■ Your objective
Search the records below for the word "Platform", then return every line where it appears.

■ Stored data
==================================================
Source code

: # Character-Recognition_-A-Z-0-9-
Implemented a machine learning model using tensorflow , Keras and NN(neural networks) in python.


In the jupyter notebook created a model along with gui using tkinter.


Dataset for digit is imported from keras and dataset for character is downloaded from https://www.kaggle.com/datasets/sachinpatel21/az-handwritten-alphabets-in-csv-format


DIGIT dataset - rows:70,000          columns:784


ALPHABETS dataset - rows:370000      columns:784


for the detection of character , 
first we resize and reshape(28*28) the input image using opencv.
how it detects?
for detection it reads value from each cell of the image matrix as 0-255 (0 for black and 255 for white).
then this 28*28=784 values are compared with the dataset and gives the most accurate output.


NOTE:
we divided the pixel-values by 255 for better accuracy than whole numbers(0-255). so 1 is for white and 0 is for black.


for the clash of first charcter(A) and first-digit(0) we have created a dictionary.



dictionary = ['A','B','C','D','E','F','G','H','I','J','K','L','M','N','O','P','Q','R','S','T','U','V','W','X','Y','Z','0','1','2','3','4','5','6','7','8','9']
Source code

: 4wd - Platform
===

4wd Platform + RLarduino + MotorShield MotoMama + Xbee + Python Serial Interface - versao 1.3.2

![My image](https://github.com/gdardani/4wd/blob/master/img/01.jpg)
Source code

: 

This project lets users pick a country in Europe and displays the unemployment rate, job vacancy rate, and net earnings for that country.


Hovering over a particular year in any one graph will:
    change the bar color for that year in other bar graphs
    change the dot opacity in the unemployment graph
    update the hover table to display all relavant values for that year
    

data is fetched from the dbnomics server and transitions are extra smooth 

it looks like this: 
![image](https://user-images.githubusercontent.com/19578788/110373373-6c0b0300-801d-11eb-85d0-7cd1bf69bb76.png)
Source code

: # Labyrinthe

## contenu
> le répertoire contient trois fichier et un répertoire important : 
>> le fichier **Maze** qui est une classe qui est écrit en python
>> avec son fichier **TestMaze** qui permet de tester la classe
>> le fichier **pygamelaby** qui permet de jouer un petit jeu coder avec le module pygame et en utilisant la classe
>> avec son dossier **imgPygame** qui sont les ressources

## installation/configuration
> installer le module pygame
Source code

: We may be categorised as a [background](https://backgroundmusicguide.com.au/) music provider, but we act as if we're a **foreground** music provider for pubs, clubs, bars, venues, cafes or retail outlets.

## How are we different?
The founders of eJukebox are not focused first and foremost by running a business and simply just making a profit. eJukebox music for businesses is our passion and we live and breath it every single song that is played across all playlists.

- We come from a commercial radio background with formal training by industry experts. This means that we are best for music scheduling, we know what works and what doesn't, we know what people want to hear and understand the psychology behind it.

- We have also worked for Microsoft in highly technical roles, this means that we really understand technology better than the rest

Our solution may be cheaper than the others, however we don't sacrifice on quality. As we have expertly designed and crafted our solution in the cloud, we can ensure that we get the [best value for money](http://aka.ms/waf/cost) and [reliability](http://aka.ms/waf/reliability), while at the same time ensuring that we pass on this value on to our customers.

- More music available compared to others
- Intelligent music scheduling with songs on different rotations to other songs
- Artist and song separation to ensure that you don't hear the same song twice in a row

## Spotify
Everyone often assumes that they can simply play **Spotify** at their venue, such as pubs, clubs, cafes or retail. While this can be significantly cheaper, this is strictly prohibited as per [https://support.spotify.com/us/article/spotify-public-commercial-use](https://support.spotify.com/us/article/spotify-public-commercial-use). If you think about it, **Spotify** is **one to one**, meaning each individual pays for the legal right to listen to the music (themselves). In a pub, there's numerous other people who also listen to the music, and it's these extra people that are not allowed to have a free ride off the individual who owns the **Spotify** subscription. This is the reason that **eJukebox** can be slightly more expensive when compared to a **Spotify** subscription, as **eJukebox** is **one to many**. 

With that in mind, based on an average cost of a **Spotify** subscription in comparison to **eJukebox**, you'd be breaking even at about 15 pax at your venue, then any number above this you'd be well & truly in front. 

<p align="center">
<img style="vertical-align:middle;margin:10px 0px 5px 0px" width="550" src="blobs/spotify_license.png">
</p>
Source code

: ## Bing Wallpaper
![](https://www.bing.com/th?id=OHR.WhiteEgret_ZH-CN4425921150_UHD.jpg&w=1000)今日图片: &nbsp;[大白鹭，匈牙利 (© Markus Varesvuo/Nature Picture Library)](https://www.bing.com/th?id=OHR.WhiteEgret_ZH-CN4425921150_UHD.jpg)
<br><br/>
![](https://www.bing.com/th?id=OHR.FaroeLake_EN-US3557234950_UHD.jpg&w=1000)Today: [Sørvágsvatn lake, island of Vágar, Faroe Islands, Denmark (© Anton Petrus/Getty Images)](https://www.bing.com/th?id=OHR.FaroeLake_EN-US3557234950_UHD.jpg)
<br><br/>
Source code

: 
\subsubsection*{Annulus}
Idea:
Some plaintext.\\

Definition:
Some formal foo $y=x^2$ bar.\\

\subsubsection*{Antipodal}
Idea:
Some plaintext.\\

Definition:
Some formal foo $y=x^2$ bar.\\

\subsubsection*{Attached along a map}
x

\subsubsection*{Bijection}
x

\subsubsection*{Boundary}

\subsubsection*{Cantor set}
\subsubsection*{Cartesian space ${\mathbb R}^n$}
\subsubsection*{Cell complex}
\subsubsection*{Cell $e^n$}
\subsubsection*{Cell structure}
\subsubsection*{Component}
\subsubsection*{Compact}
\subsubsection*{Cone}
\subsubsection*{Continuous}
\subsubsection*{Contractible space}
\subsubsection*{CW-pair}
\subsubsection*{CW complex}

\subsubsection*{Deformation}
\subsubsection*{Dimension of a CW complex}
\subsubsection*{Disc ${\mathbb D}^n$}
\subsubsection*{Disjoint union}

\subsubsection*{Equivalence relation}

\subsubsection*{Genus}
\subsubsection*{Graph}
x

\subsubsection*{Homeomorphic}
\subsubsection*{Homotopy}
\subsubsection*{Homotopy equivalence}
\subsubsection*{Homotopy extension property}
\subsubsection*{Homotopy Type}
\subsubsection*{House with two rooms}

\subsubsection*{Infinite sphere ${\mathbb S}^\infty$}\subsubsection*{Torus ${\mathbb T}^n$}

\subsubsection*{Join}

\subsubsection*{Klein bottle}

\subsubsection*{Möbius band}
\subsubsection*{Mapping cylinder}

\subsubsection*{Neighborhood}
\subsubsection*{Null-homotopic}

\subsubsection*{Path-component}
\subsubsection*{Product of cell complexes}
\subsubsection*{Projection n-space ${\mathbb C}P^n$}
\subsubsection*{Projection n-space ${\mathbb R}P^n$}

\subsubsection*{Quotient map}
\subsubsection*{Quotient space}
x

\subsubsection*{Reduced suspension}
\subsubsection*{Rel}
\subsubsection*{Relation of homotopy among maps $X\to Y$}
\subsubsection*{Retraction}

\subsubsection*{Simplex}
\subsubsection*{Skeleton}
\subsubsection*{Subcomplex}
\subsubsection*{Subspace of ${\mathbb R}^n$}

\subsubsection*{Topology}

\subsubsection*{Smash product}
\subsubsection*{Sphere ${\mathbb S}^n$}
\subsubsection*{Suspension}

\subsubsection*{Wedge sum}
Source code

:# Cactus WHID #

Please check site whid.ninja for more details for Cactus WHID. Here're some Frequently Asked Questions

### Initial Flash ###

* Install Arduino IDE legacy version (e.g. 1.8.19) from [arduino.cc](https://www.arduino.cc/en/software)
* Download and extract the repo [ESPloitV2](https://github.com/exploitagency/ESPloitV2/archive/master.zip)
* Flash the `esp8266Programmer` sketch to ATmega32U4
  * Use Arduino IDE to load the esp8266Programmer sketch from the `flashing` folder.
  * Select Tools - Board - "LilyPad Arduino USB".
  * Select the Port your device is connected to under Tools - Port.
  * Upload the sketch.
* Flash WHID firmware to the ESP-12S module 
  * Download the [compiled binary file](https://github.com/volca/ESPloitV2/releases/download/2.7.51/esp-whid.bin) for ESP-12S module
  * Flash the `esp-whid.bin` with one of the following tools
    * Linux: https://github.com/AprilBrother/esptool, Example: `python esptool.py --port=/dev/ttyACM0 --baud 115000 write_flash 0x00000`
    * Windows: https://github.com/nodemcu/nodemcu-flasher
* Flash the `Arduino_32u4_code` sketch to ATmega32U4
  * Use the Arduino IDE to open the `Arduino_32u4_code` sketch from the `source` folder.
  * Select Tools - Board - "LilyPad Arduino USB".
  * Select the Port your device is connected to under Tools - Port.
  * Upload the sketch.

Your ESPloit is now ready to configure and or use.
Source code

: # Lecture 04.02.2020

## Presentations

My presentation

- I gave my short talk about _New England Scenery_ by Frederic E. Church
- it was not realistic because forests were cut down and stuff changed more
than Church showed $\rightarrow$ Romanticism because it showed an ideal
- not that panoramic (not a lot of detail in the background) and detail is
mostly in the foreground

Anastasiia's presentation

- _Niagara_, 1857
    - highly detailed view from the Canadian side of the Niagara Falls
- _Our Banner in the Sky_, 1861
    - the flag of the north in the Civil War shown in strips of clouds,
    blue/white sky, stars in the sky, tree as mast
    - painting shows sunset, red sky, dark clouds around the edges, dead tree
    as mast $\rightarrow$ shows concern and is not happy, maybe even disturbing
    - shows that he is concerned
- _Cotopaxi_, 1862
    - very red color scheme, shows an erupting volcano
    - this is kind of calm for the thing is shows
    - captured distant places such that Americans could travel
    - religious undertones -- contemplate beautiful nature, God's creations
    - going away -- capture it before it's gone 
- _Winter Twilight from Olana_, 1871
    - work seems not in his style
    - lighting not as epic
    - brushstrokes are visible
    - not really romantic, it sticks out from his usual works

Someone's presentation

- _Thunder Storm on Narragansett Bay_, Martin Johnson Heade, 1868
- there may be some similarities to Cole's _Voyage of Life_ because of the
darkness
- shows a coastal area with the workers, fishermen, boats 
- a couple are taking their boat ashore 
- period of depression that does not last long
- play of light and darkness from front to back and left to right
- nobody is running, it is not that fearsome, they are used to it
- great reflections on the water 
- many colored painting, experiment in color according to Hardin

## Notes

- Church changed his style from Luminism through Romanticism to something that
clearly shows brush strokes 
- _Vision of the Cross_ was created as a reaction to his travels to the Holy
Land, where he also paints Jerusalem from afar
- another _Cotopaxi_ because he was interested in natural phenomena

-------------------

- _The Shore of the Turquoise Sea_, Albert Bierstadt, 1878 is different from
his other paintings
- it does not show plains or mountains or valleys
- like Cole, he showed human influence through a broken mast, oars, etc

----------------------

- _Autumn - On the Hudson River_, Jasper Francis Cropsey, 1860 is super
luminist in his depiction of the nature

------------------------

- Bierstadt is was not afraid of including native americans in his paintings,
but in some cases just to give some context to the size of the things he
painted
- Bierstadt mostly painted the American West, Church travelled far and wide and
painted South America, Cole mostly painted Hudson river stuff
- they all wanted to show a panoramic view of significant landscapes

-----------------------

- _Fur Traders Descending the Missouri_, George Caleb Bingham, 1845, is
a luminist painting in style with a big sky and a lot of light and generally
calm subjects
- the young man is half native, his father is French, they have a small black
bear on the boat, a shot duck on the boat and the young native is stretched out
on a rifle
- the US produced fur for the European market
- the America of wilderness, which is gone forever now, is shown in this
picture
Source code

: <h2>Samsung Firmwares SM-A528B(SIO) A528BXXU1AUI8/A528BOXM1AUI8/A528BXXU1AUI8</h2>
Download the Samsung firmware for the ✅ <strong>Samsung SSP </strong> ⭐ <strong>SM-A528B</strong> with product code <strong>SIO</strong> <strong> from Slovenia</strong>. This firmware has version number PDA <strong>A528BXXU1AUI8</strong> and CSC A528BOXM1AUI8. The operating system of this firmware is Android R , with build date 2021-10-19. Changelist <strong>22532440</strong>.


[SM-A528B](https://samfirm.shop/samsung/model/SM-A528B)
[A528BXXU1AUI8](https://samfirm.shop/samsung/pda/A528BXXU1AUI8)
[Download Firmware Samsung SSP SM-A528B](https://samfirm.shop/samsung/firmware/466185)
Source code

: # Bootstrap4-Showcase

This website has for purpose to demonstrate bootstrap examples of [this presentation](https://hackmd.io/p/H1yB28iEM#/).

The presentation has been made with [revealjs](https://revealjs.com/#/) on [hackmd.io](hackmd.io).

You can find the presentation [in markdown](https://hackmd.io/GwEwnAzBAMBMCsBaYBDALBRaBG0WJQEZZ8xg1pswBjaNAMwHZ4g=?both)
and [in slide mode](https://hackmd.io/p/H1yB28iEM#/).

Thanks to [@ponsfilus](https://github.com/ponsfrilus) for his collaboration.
==================================================
■ Result below
: 4wd - Platform
4wd Platform + RLarduino + MotorShield MotoMama + Xbee + Python Serial Interface - versao 1.3.2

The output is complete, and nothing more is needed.